The case, Sarei v. Rio Tinto, arises out of a lawsuit brought in 2000 alleging that Rio Tinto, a multinational mining company, is responsible for the deaths of about 15,000 residents on the island of Bougainville in Papua New Guinea. In 1988, Bougainville residents revolted against Rio Tinto, sabotaging its mine and citing the company's displacement of villages, major pollution and systematic discrimination against native workers. At Rio Tinto's urging, the Papua New Guinea government sent in its military and, with the use of Rio Tinto helicopters and vehicles, killed many people in an effort to put down the revolt. Soon thereafter, Papua New Guinea imposed a military blockade on Bougainville to secure the mine, and the country fell into a decade-long civil war.

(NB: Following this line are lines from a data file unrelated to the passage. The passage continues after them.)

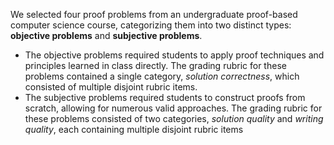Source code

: We selected four proof problems from an undergraduate proof-based computer science course, categorizing them into two distinct types: **objective problems** and **subjective problems**. 
- The objective problems required students to apply proof techniques and principles learned in class directly. The grading rubric for these problems contained a single category, *solution correctness*, which consisted of multiple disjoint rubric items.
- The subjective problems required students to construct proofs from scratch, allowing for numerous valid approaches. The grading rubric for these problems consisted of two categories, *solution quality* and *writing quality*, each containing multiple disjoint rubric items
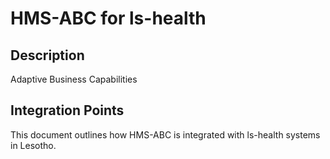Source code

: # HMS-ABC for ls-health

## Description

Adaptive Business Capabilities

## Integration Points

This document outlines how HMS-ABC is integrated with ls-health systems in Lesotho.
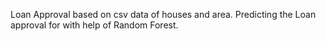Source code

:Loan Approval based on csv data of houses and area.
Predicting the Loan approval for with help of Random Forest.
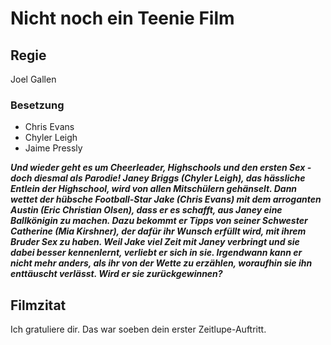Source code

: # Nicht noch ein Teenie Film 

## Regie
Joel Gallen


### Besetzung 

* Chris Evans
* Chyler Leigh
* Jaime Pressly
 


***Und wieder geht es um Cheerleader, Highschools und den ersten Sex - doch diesmal als Parodie!
 Janey Briggs (Chyler Leigh), das hässliche Entlein der Highschool, wird von allen Mitschülern gehänselt.
 Dann wettet der hübsche Football-Star Jake (Chris Evans) mit dem arroganten Austin (Eric Christian Olsen), dass er es schafft, aus Janey eine Ballkönigin zu machen.
 Dazu bekommt er Tipps von seiner Schwester Catherine (Mia Kirshner), der dafür ihr Wunsch erfüllt wird, mit ihrem Bruder Sex zu haben.
 Weil Jake viel Zeit mit Janey verbringt und sie dabei besser kennenlernt, verliebt er sich in sie.
 Irgendwann kann er nicht mehr anders, als ihr von der Wette zu erzählen, woraufhin sie ihn enttäuscht verlässt. Wird er sie zurückgewinnen?***

## Filmzitat
Ich gratuliere dir. Das war soeben dein erster Zeitlupe-Auftritt.




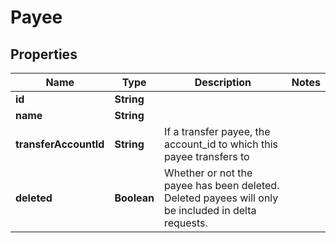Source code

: # Payee

## Properties
Name | Type | Description | Notes
------------ | ------------- | ------------- | -------------
**id** | **String** |  | 
**name** | **String** |  | 
**transferAccountId** | **String** | If a transfer payee, the account_id to which this payee transfers to | 
**deleted** | **Boolean** | Whether or not the payee has been deleted.  Deleted payees will only be included in delta requests. | 



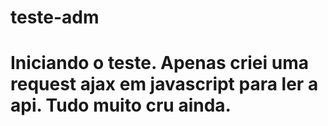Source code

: # teste-adm
# Iniciando o teste. Apenas criei uma request ajax em javascript para ler a api. Tudo muito cru ainda.
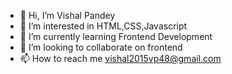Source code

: - 👋 Hi, I’m Vishal Pandey
- 👀 I’m interested in HTML,CSS,Javascript
- 🌱 I’m currently learning Frontend Development
- 💞️ I’m looking to collaborate on frontend
- 📫 How to reach me vishal2015vp48@gmail.com

<!---
VishalPandey2167/VishalPandey2167 is a ✨ special ✨ repository because its `README.md` (this file) appears on your GitHub profile.
You can click the Preview link to take a look at your changes.
--->
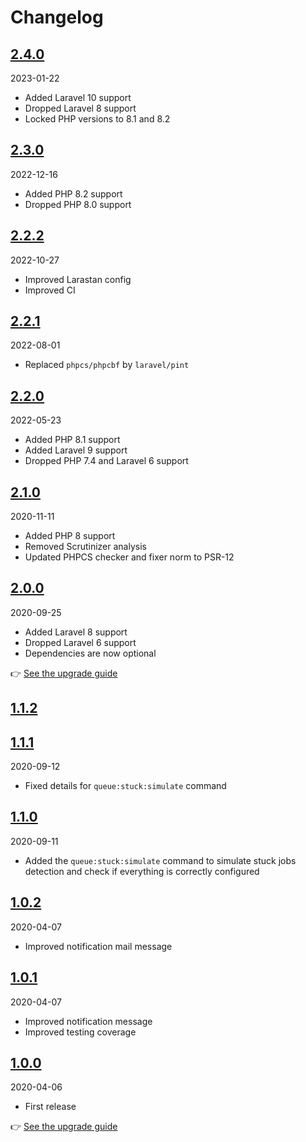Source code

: # Changelog

## [2.4.0](https://github.com/Okipa/laravel-stuck-jobs-notifier/compare/2.3.0...2.4.0)

2023-01-22

* Added Laravel 10 support
* Dropped Laravel 8 support
* Locked PHP versions to 8.1 and 8.2

## [2.3.0](https://github.com/Okipa/laravel-stuck-jobs-notifier/compare/2.2.2...2.3.0)

2022-12-16

* Added PHP 8.2 support
* Dropped PHP 8.0 support

## [2.2.2](https://github.com/Okipa/laravel-stuck-jobs-notifier/compare/2.2.1...2.2.2)

2022-10-27

* Improved Larastan config
* Improved CI

## [2.2.1](https://github.com/Okipa/laravel-stuck-jobs-notifier/compare/2.2.0...2.2.1)

2022-08-01

* Replaced `phpcs/phpcbf` by `laravel/pint`

## [2.2.0](https://github.com/Okipa/laravel-stuck-jobs-notifier/compare/2.1.0...2.2.0)

2022-05-23

* Added PHP 8.1 support
* Added Laravel 9 support
* Dropped PHP 7.4 and Laravel 6 support

## [2.1.0](https://github.com/Okipa/laravel-stuck-jobs-notifier/compare/2.0.0...2.1.0)

2020-11-11

* Added PHP 8 support
* Removed Scrutinizer analysis
* Updated PHPCS checker and fixer norm to PSR-12

## [2.0.0](https://github.com/Okipa/laravel-stuck-jobs-notifier/compare/1.1.0...2.0.0)

2020-09-25

* Added Laravel 8 support
* Dropped Laravel 6 support
* Dependencies are now optional

:point_right: [See the upgrade guide](/docs/upgrade-guides/from-v1-to-v2.md)

## [1.1.2](https://github.com/Okipa/laravel-stuck-jobs-notifier/compare/1.1.1...1.1.2)
## [1.1.1](https://github.com/Okipa/laravel-stuck-jobs-notifier/compare/1.1.0...1.1.1)

2020-09-12

* Fixed details for `queue:stuck:simulate` command

## [1.1.0](https://github.com/Okipa/laravel-stuck-jobs-notifier/compare/1.0.2...1.1.0)

2020-09-11

* Added the `queue:stuck:simulate` command to simulate stuck jobs detection and check if everything is correctly configured

## [1.0.2](https://github.com/Okipa/laravel-stuck-jobs-notifier/compare/1.0.1...1.0.2)

2020-04-07

* Improved notification mail message

## [1.0.1](https://github.com/Okipa/laravel-stuck-jobs-notifier/compare/1.0.0...1.0.1)

2020-04-07

* Improved notification message
* Improved testing coverage

## [1.0.0](https://github.com/Okipa/laravel-stuck-jobs-notifier/releases/tag/1.0.0)

2020-04-06

* First release

:point_right: [See the upgrade guide](/docs/upgrade-guides/from-failed-job-notifier.md)
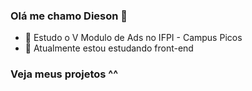 ### Olá me chamo Dieson 👋

- 🔭 Estudo o V Modulo de Ads no IFPI - Campus Picos
- 🌱 Atualmente estou estudando front-end
### Veja meus projetos ^^ 



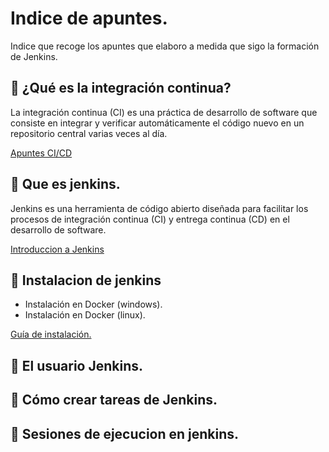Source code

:# Indice de apuntes.
Indice que recoge los apuntes que elaboro a medida que sigo la formación de Jenkins.

## 📌 ¿Qué es la integración continua?
La integración continua (CI) es una práctica de desarrollo de software que consiste en integrar y verificar automáticamente el código nuevo en un repositorio central varias veces al día.    
    
[Apuntes CI/CD ](/cdci.md)

## 📌 Que es jenkins.
Jenkins es una herramienta de código abierto diseñada para facilitar los procesos de integración continua (CI) y entrega continua (CD) en el desarrollo de software.   
   
[Introduccion a Jenkins](/introduccion-jenkins.md)

## 📌 Instalacion de jenkins
- Instalación en Docker (windows).
- Instalación en Docker (linux).
   
[Guía de instalación.](/instalacion-jenkins.md)
   
## 📌 El usuario Jenkins.
## 📌 Cómo crear tareas de Jenkins.
## 📌 Sesiones de ejecucion en jenkins.




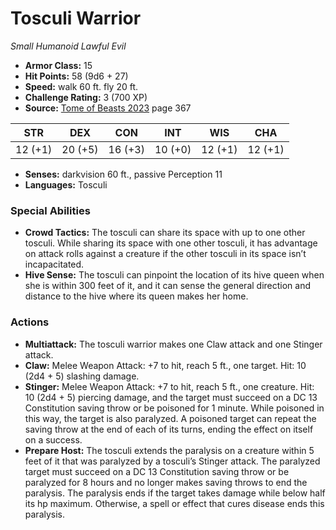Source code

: # Tosculi Warrior

*Small* *Humanoid* *Lawful Evil*

- **Armor Class:** 15
- **Hit Points:** 58 (9d6 + 27)
- **Speed:** walk 60 ft. fly 20 ft.
- **Challenge Rating:** 3 (700 XP)
- **Source:** [Tome of Beasts 2023](https://koboldpress.com/kpstore/product/tome-of-beasts-1-2023-edition/) page 367

| STR | DEX | CON | INT | WIS | CHA |
| --- | --- | --- | --- | --- | --- |
| 12 (+1) | 20 (+5) | 16 (+3) | 10 (+0) | 12 (+1) | 12 (+1) |

- **Senses:** darkvision 60 ft., passive Perception 11
- **Languages:** Tosculi

### Special Abilities

- **Crowd Tactics:** The tosculi can share its space with up to one other tosculi. While sharing its space with one other tosculi, it has advantage on attack rolls against a creature if the other tosculi in its space isn’t incapacitated.
- **Hive Sense:** The tosculi can pinpoint the location of its hive queen when she is within 300 feet of it, and it can sense the general direction and distance to the hive where its queen makes her home.

### Actions

- **Multiattack:** The tosculi warrior makes one Claw attack and one Stinger attack.
- **Claw:** Melee Weapon Attack: +7 to hit, reach 5 ft., one target. Hit: 10 (2d4 + 5) slashing damage.
- **Stinger:** Melee Weapon Attack: +7 to hit, reach 5 ft., one creature. Hit: 10 (2d4 + 5) piercing damage, and the target must succeed on a DC 13 Constitution saving throw or be poisoned for 1 minute. While poisoned in this way, the target is also paralyzed. A poisoned target can repeat the saving throw at the end of each of its turns, ending the effect on itself on a success.
- **Prepare Host:** The tosculi extends the paralysis on a creature within 5 feet of it that was paralyzed by a tosculi’s Stinger attack. The paralyzed target must succeed on a DC 13 Constitution saving throw or be paralyzed for 8 hours and no longer makes saving throws to end the paralysis. The paralysis ends if the target takes damage while below half its hp maximum. Otherwise, a spell or effect that cures disease ends this paralysis.
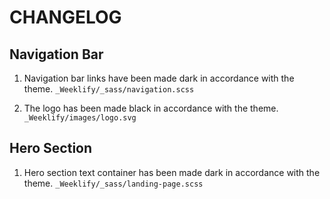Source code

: # CHANGELOG

## Navigation Bar

1. Navigation bar links have been made dark in accordance with the theme. `_Weeklify/_sass/navigation.scss`

1. The logo has been made black in accordance with the theme. `_Weeklify/images/logo.svg`

## Hero Section

1. Hero section text container has been made dark in accordance with the theme. `_Weeklify/_sass/landing-page.scss`
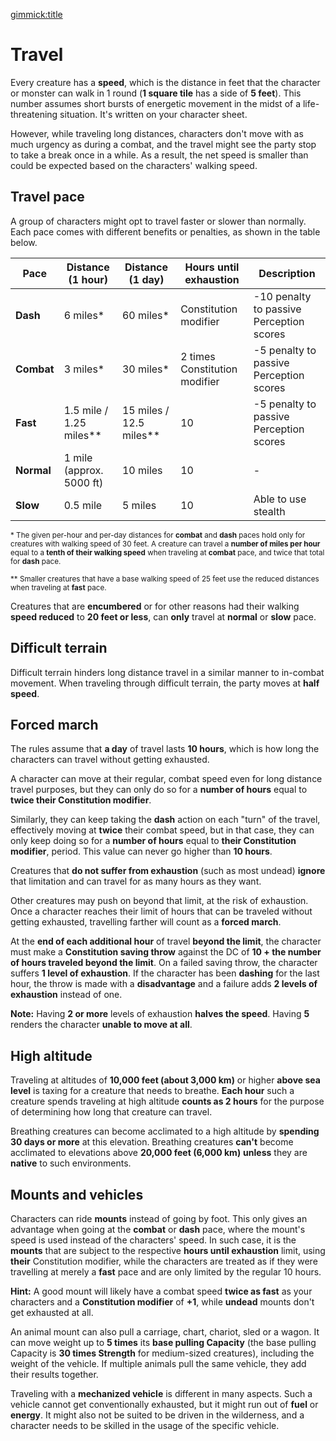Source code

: [gimmick:title](Travel)

# Travel

Every creature has a **speed**, which is the distance in feet that the character or monster can walk in 1 round (**1 square tile** has a side of **5 feet**). This number assumes short bursts of energetic movement in the midst of a life-threatening situation. It's written on your character sheet.

However, while traveling long distances, characters don't move with as much urgency as during a combat, and the travel might see the party stop to take a break once in a while. As a result, the net speed is smaller than could be expected based on the characters' walking speed.

## Travel pace

A group of characters might opt to travel faster or slower than normally. Each pace comes with different benefits or penalties, as shown in the table below.

| Pace       | Distance (1 hour)         | Distance (1 day)          | Hours until exhaustion        | Description                              |
| ---------- | ------------------------- | ------------------------- | ----------------------------- | ---------------------------------------- |
| **Dash**   | 6 miles\*                 | 60 miles\*                | Constitution modifier         | -10 penalty to passive Perception scores |
| **Combat** | 3 miles\*                 | 30 miles\*                | 2 times Constitution modifier | -5 penalty to passive Perception scores  |
| **Fast**   | 1.5 mile / 1.25 miles\*\* | 15 miles / 12.5 miles\*\* | 10                            | -5 penalty to passive Perception scores  |
| **Normal** | 1 mile (approx. 5000 ft)  | 10 miles                  | 10                            | -                                        |
| **Slow**   | 0.5 mile                  | 5 miles                   | 10                            | Able to use stealth                      |

<sup>\* The given per-hour and per-day distances for **combat** and **dash** paces hold only for creatures with walking speed of 30 feet. A creature can travel a **number of miles per hour** equal to a **tenth of their walking speed** when traveling at **combat** pace, and twice that total for **dash** pace.</sup>

<sup>\*\* Smaller creatures that have a base walking speed of 25 feet use the reduced distances when traveling at **fast** pace.</sup>

Creatures that are **encumbered** or for other reasons had their walking **speed reduced** to **20 feet or less**, can **only** travel at **normal** or **slow** pace.

## Difficult terrain

Difficult terrain hinders long distance travel in a similar manner to in-combat movement. When traveling through difficult terrain, the party moves at **half speed**.

## Forced march

The rules assume that **a day** of travel lasts **10 hours**, which is how long the characters can travel without getting exhausted.

A character can move at their regular, combat speed even for long distance travel purposes, but they can only do so for a **number of hours** equal to **twice their Constitution modifier**. 

Similarly, they can keep taking the **dash** action on each "turn" of the travel, effectively moving at **twice** their combat speed, but in that case, they can only keep doing so for a **number of hours** equal to **their Constitution modifier**, period. This value can never go higher than **10 hours**.

Creatures that **do not suffer from exhaustion** (such as most undead) **ignore** that limitation and can travel for as many hours as they want.

Other creatures may push on beyond that limit, at the risk of exhaustion. Once a character reaches their limit of hours that can be traveled without getting exhausted, travelling farther will count as a **forced march**.

At the **end of each additional hour** of travel **beyond the limit**, the character must make a **Constitution saving throw** against the DC of **10 + the number of hours traveled beyond the limit**. On a failed saving throw, the character suffers **1 level of exhaustion**. If the character has been **dashing** for the last hour, the throw is made with a **disadvantage** and a failure adds **2 levels of exhaustion** instead of one.

**Note:** Having **2 or more** levels of exhaustion **halves the speed**. Having **5** renders the character **unable to move at all**.

## High altitude

Traveling at altitudes of **10,000 feet (about 3,000 km)** or higher **above sea level** is taxing for a creature that needs to breathe. **Each hour** such a creature spends traveling at high altitude **counts as 2 hours** for the purpose of determining how long that creature can travel. 

Breathing creatures can become acclimated to a high altitude by **spending 30 days or more** at this elevation. Breathing creatures **can't** become acclimated to elevations above **20,000 feet (6,000 km)** **unless** they are **native** to such environments.

## Mounts and vehicles

Characters can ride **mounts** instead of going by foot. This only gives an advantage when going at the **combat** or **dash** pace, where the mount's speed is used instead of the characters' speed. In such case, it is the **mounts** that are subject to the respective **hours until exhaustion** limit, using **their** Constitution modifier, while the characters are treated as if they were travelling at merely a **fast** pace and are only limited by the regular 10 hours.

**Hint:** A good mount will likely have a combat speed **twice as fast** as your characters and a **Constitution modifier** of **+1**, while **undead** mounts don't get exhausted at all.

An animal mount can also pull a carriage, chart, chariot, sled or a wagon. It can move weight up to **5 times** its **base pulling Capacity** (the base pulling Capacity is **30 times Strength** for medium-sized creatures), including the weight of the vehicle. If multiple animals pull the same vehicle, they add their results together.

Traveling with a **mechanized vehicle** is different in many aspects. Such a vehicle cannot get conventionally exhausted, but it might run out of **fuel** or **energy**. It might also not be suited to be driven in the wilderness, and a character needs to be skilled in the usage of the specific vehicle.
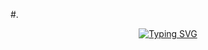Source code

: #.
<div align="center">
<a href="https://git.io/typing-svg"><img src="https://readme-typing-svg.demolab.com?font=Source+Code+Pro&weight=720&size=25&duration=2000&pause=1500&color=1E90FF&center=true&vCenter=true&width=435&lines=Bem-Vindo+ao+Jogo+da+Velha!;Totalmente Desenvolvido em C!;Divirta-se!" alt="Typing SVG" /></a>
</div>
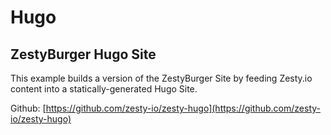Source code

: # Hugo

## ZestyBurger Hugo Site

This example builds a version of the ZestyBurger Site by feeding Zesty.io content into a statically-generated Hugo Site.

Github: [https://github.com/zesty-io/zesty-hugo](https://github.com/zesty-io/zesty-hugo)
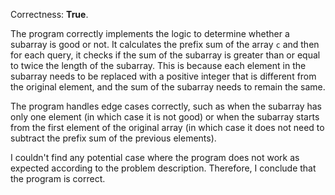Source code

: Correctness: **True**.

The program correctly implements the logic to determine whether a subarray is good or not. It calculates the prefix sum of the array `c` and then for each query, it checks if the sum of the subarray is greater than or equal to twice the length of the subarray. This is because each element in the subarray needs to be replaced with a positive integer that is different from the original element, and the sum of the subarray needs to remain the same.

The program handles edge cases correctly, such as when the subarray has only one element (in which case it is not good) or when the subarray starts from the first element of the original array (in which case it does not need to subtract the prefix sum of the previous elements).

I couldn't find any potential case where the program does not work as expected according to the problem description. Therefore, I conclude that the program is correct.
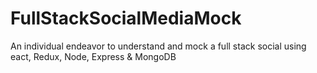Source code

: # FullStackSocialMediaMock
 An individual endeavor to understand and mock a full stack social using eact, Redux, Node, Express & MongoDB
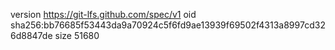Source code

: version https://git-lfs.github.com/spec/v1
oid sha256:bb76685f53443da9a70924c5f6fd9ae13939f69502f4313a8997cd326d8847de
size 51680
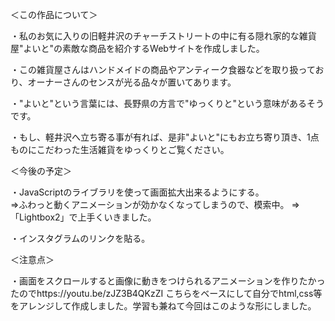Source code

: ＜この作品について＞

・私のお気に入りの旧軽井沢のチャーチストリートの中に有る隠れ家的な雑貨屋"よいと"の素敵な商品を紹介するWebサイトを作成しました。
 
 ・この雑貨屋さんはハンドメイドの商品やアンティーク食器などを取り扱っており、オーナーさんのセンスが光る品々が置いてあります。
 
 ・"よいと"という言葉には、長野県の方言で"ゆっくりと"という意味があるそうです。
 
 ・もし、軽井沢へ立ち寄る事が有れば、是非"よいと"にもお立ち寄り頂き、1点ものにこだわった生活雑貨をゆっくりとご覧ください。


＜今後の予定＞

・JavaScriptのライブラリを使って画面拡大出来るようにする。<br>
⇒ふわっと動くアニメーションが効かなくなってしまうので、模索中。
⇒「Lightbox2」で上手くいきました。

・インスタグラムのリンクを貼る。<br>

＜注意点＞

・画面をスクロールすると画像に動きをつけられるアニメーションを作りたかったのでhttps://youtu.be/zJZ3B4QKzZI こちらをベースにして自分でhtml,css等をアレンジして作成しました。学習も兼ねて今回はこのような形にしました。
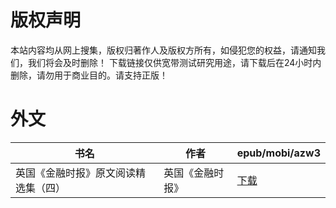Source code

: # 版权声明

本站内容均从网上搜集，版权归著作人及版权方所有，如侵犯您的权益，请通知我们，我们将会及时删除！ 下载链接仅供宽带测试研究用途，请下载后在24小时内删除，请勿用于商业目的。请支持正版！

# 外文

| 书名 | 作者 | epub/mobi/azw3 |
| --- | --- | --- |
| 英国《金融时报》原文阅读精选集（四） | 英国《金融时报》 | [下载](https://url89.ctfile.com/f/31084289-1357042927-6a87ec?p=8866) |
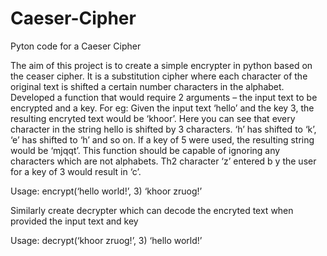 # Caeser-Cipher
Pyton code for a Caeser Cipher

The aim of this project is to create a simple encrypter in python based on the ceaser cipher. It is a substitution cipher where each character of the original text is shifted a certain number characters in the alphabet. Developed a function that would require 2 arguments – the input text to be encrypted and a key. For eg: Given the input text ‘hello’ and the key 3, the resulting encryted text would be ‘khoor’. Here you can see that every character in the string hello is shifted by 3 characters. ‘h’ has shifted to ‘k’, ‘e’ has shifted to ‘h’ and so on. If a key of 5 were used, the resulting string would be ‘mjqqt’. This function should be capable of ignoring any characters which are not alphabets. Th2 character ‘z’ entered b y the user for a key of 3 would result in ‘c’.

Usage:
encrypt(‘hello world!’, 3)
‘khoor zruog!’

Similarly create decrypter which can decode the encryted text when provided the input text and key

Usage:
decrypt(‘khoor zruog!’, 3)
‘hello world!’
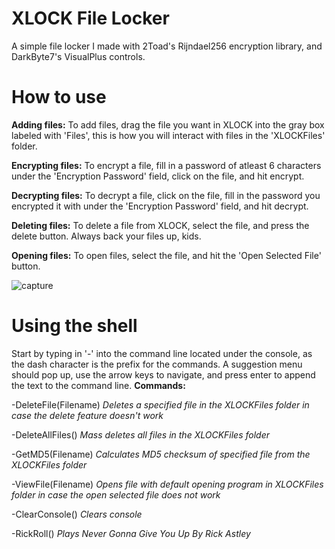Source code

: # XLOCK File Locker
A simple file locker I made with 2Toad's Rijndael256 encryption library, and DarkByte7's VisualPlus controls.
# How to use 

**Adding files:**
To add files, drag the file you want in XLOCK into the gray box labeled with 'Files', this is how you will interact with files in the 'XLOCKFiles' folder.

**Encrypting files:**
To encrypt a file, fill in a password of atleast 6 characters under the 'Encryption Password' field, click on the file, and hit encrypt.

**Decrypting files:**
To decrypt a file, click on the file, fill in the password you encrypted it with under the 'Encryption Password' field, and hit decrypt.

**Deleting files:**
To delete a file from XLOCK, select the file, and press the delete button. Always back your files up, kids.

**Opening files:**
To open files, select the file, and hit the 'Open Selected File' button.

![capture](https://user-images.githubusercontent.com/39781618/50071962-3312b980-0199-11e9-8eed-1968cd4cbbe5.PNG)

# Using the shell
Start by typing in '-' into the command line located under the console, as the dash character is the prefix for the commands. A suggestion menu should pop up, use the arrow keys to navigate, and press enter to append the text to the command line. 
**Commands:**

-DeleteFile(Filename) *Deletes a specified file in the XLOCKFiles folder in case the delete feature doesn't work*

-DeleteAllFiles() *Mass deletes all files in the XLOCKFiles folder*

-GetMD5(Filename) *Calculates MD5 checksum of specified file from the XLOCKFiles folder*

-ViewFile(Filename) *Opens file with default opening program in XLOCKFiles folder in case the open selected file does not work*

-ClearConsole() *Clears console*

-RickRoll() *Plays Never Gonna Give You Up By Rick Astley*
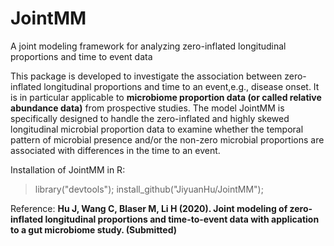 # JointMM
A joint modeling framework for analyzing zero-inflated longitudinal proportions and time to event data

This package is developed to investigate the association between zero-inflated longitudinal proportions and time to an event,e.g., disease onset. It is in particular applicable to **microbiome proportion data (or called relative abundance data)** from prospective studies. The model JointMM is specifically designed to handle the zero-inflated and highly skewed longitudinal microbial proportion data to examine whether the temporal pattern of microbial presence and/or the non-zero microbial proportions are associated with differences in the time to an event. 

Installation of JointMM in R:

> library("devtools");
> install_github("JiyuanHu/JointMM");

Reference: **Hu J, Wang C, Blaser M, Li H (2020). Joint modeling of zero-inflated longitudinal proportions and time-to-event data with application to a gut microbiome study. (Submitted)**

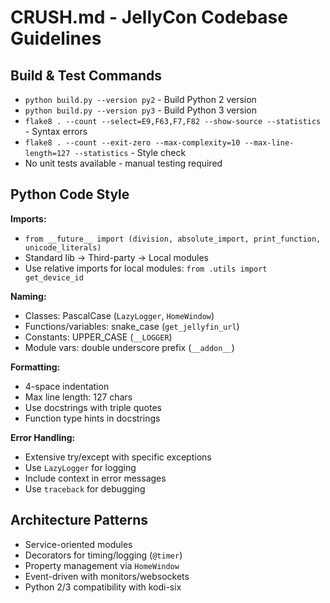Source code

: # CRUSH.md - JellyCon Codebase Guidelines

## Build & Test Commands
- `python build.py --version py2` - Build Python 2 version
- `python build.py --version py3` - Build Python 3 version
- `flake8 . --count --select=E9,F63,F7,F82 --show-source --statistics` - Syntax errors
- `flake8 . --count --exit-zero --max-complexity=10 --max-line-length=127 --statistics` - Style check
- No unit tests available - manual testing required

## Python Code Style
**Imports:**
- `from __future__ import (division, absolute_import, print_function, unicode_literals)`
- Standard lib → Third-party → Local modules
- Use relative imports for local modules: `from .utils import get_device_id`

**Naming:**
- Classes: PascalCase (`LazyLogger`, `HomeWindow`)
- Functions/variables: snake_case (`get_jellyfin_url`)
- Constants: UPPER_CASE (`__LOGGER`)
- Module vars: double underscore prefix (`__addon__`)

**Formatting:**
- 4-space indentation
- Max line length: 127 chars
- Use docstrings with triple quotes
- Function type hints in docstrings

**Error Handling:**
- Extensive try/except with specific exceptions
- Use `LazyLogger` for logging
- Include context in error messages
- Use `traceback` for debugging

## Architecture Patterns
- Service-oriented modules
- Decorators for timing/logging (`@timer`)
- Property management via `HomeWindow`
- Event-driven with monitors/websockets
- Python 2/3 compatibility with kodi-six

Wednesday's ruling by an 11-judge panel found that corporations can be sued for genocide and war crimes under the Alien Tort Statute. That law, passed by the first Congress in 1789, allows foreign plaintiffs to bring suit in federal courts for violations of "the law of nations."
Conspicuously absent from the Alien Tort Statute, however, is any language defining who or what can be a defendant in such suits. The 9th Circuit held that corporations can be sued under the law, although its seven-judge majority splintered over the reason why. Four judges agreed that a court "should consider separately each violation of international law alleged and which actors may violate it," two others emphasized that "courts should first look to [domestic law] to see if the corporate defendant is within the ambit" of liability for the alleged wrongdoing, and one judge signed onto both takes. Four additional judges dissented, concluding that the Alien Tort Statute does not cover "suits between aliens for acts occurring in foreign countries," and therefore they did not reach the question of corporate liability at all.
The differences of opinion both within the 9th Circuit's majority and between the court's majority and the dissenting judges further exacerbate the problem of warring interpretations of the Alien Tort Statute, with another court rejecting corporate liability altogether, a third court looking to domestic law to determine appropriate defendants, and a fourth giving flippant approval to foreign plaintiffs' claims against corporations.
Mercifully, the Supreme Court will settle the matter by the end of June. Which side the Court will take mercy upon -- the corporations or those they allegedly harmed -- will be hotly anticipated until then.